* [DIRECTIONS]:
From the first line to the last, return the data exactly, with no pictures.

* [Dataset excerpts]:

== Segment start ==

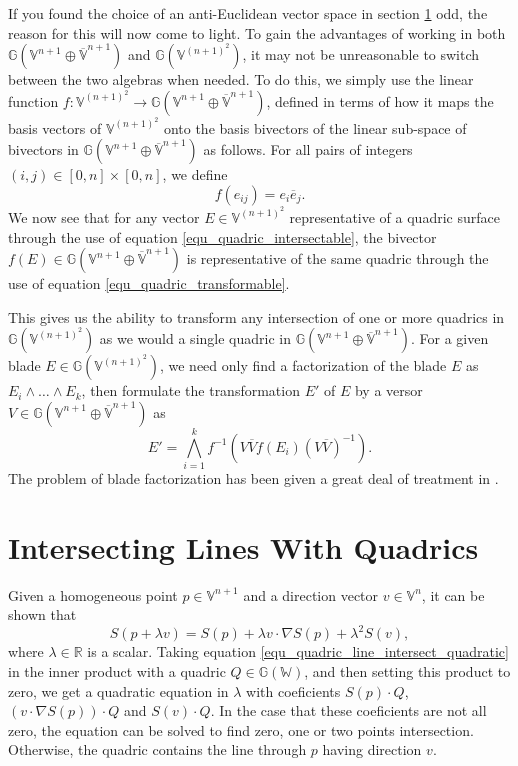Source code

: \documentclass{birkjour}
\theoremstyle{definition}
\theoremstyle{remark}
\numberwithin{equation}{section}
\newcommand{\G}{\mathbb{G}}
\newcommand{\V}{\mathbb{V}}
\newcommand{\Vb}{\mathbb{\overline{V}}}
\newcommand{\W}{\mathbb{W}}
\newcommand{\R}{\mathbb{R}}
\begin{document}

If you found the choice of an anti-Euclidean vector
space in section \ref{} odd, the reason for this will
now come to light.  To gain the advantages of working
in both $\G(\V^{n+1}\oplus\Vb^{n+1})$ and $\G(\V^{(n+1)^2})$,
it may not be unreasonable to switch between the two
algebras when needed.  To do this, we simply use the linear
function $f:\V^{(n+1)^2}\to\G(\V^{n+1}\oplus\Vb^{n+1})$,
defined in terms of how it maps the basis vectors of $\V^{(n+1)^2}$ onto the
basis bivectors of the linear sub-space of bivectors in $\G(\V^{n+1}\oplus\Vb^{n+1})$ as follows.
For all pairs of integers $(i,j)\in[0,n]\times[0,n]$, we define
\begin{equation}
f(e_{ij})=e_i\overline{e}_j.
\end{equation}
We now see that for any vector $E\in\V^{(n+1)^2}$ representative of
a quadric surface through the use of equation \eqref{equ_quadric_intersectable}, the bivector
$f(E)\in\G(\V^{n+1}\oplus\Vb^{n+1})$ is representative of the same
quadric through the use of equation \eqref{equ_quadric_transformable}.

This gives us the ability to transform any intersection of one or more quadrics
in $\G(\V^{(n+1)^2})$ as we would a single quadric in $\G(\V^{n+1}\oplus\Vb^{n+1})$.
For a given blade $E\in\G(\V^{(n+1)^2})$, we need only find a factorization
of the blade $E$ as $E_i\wedge\dots\wedge E_k$, then formulate the transformation $E'$
of $E$ by a versor $V\in\G(\V^{n+1}\oplus\Vb^{n+1})$ as
\begin{equation}
E' = \bigwedge_{i=1}^k f^{-1}\left(V\overline{V}f(E_i)(V\overline{V})^{-1}\right).
\end{equation}
The problem of blade factorization has been given a great deal of treatment in \cite{}.

\section{Intersecting Lines With Quadrics}

Given a homogeneous point $p\in\V^{n+1}$ and a direction vector $v\in\V^n$,
it can be shown that
\begin{equation}\label{equ_quadric_line_intersect_quadratic}
S(p+\lambda v) = S(p)+\lambda v\cdot\nabla S(p)+\lambda^2 S(v),
\end{equation}
where $\lambda\in\R$ is a scalar.  Taking equation \eqref{equ_quadric_line_intersect_quadratic} in the
inner product with a quadric $Q\in\G(\W)$, and then setting this
product to zero, we get a quadratic equation in $\lambda$ with
coeficients $S(p)\cdot Q$, $(v\cdot\nabla S(p))\cdot Q$ and $S(v)\cdot Q$.
In the case that these coeficients are not all zero, the equation can be
solved to find zero, one or two points intersection.  Otherwise, the quadric
contains the line through $p$ having direction $v$.
\end{document}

== Segment end ==

* [RESULT FOR THIS EXERCISE]:
Source code

: \documentclass{birkjour}
\theoremstyle{definition}
\theoremstyle{remark}
\numberwithin{equation}{section}
\newcommand{\G}{\mathbb{G}}
\newcommand{\V}{\mathbb{V}}
\newcommand{\Vb}{\mathbb{\overline{V}}}
\newcommand{\W}{\mathbb{W}}
\newcommand{\R}{\mathbb{R}}
\begin{document}

If you found the choice of an anti-Euclidean vector
space in section \ref{} odd, the reason for this will
now come to light.  To gain the advantages of working
in both $\G(\V^{n+1}\oplus\Vb^{n+1})$ and $\G(\V^{(n+1)^2})$,
it may not be unreasonable to switch between the two
algebras when needed.  To do this, we simply use the linear
function $f:\V^{(n+1)^2}\to\G(\V^{n+1}\oplus\Vb^{n+1})$,
defined in terms of how it maps the basis vectors of $\V^{(n+1)^2}$ onto the
basis bivectors of the linear sub-space of bivectors in $\G(\V^{n+1}\oplus\Vb^{n+1})$ as follows.
For all pairs of integers $(i,j)\in[0,n]\times[0,n]$, we define
\begin{equation}
f(e_{ij})=e_i\overline{e}_j.
\end{equation}
We now see that for any vector $E\in\V^{(n+1)^2}$ representative of
a quadric surface through the use of equation \eqref{equ_quadric_intersectable}, the bivector
$f(E)\in\G(\V^{n+1}\oplus\Vb^{n+1})$ is representative of the same
quadric through the use of equation \eqref{equ_quadric_transformable}.

This gives us the ability to transform any intersection of one or more quadrics
in $\G(\V^{(n+1)^2})$ as we would a single quadric in $\G(\V^{n+1}\oplus\Vb^{n+1})$.
For a given blade $E\in\G(\V^{(n+1)^2})$, we need only find a factorization
of the blade $E$ as $E_i\wedge\dots\wedge E_k$, then formulate the transformation $E'$
of $E$ by a versor $V\in\G(\V^{n+1}\oplus\Vb^{n+1})$ as
\begin{equation}
E' = \bigwedge_{i=1}^k f^{-1}\left(V\overline{V}f(E_i)(V\overline{V})^{-1}\right).
\end{equation}
The problem of blade factorization has been given a great deal of treatment in \cite{}.

\section{Intersecting Lines With Quadrics}

Given a homogeneous point $p\in\V^{n+1}$ and a direction vector $v\in\V^n$,
it can be shown that
\begin{equation}\label{equ_quadric_line_intersect_quadratic}
S(p+\lambda v) = S(p)+\lambda v\cdot\nabla S(p)+\lambda^2 S(v),
\end{equation}
where $\lambda\in\R$ is a scalar.  Taking equation \eqref{equ_quadric_line_intersect_quadratic} in the
inner product with a quadric $Q\in\G(\W)$, and then setting this
product to zero, we get a quadratic equation in $\lambda$ with
coeficients $S(p)\cdot Q$, $(v\cdot\nabla S(p))\cdot Q$ and $S(v)\cdot Q$.
In the case that these coeficients are not all zero, the equation can be
solved to find zero, one or two points intersection.  Otherwise, the quadric
contains the line through $p$ having direction $v$.
\end{document}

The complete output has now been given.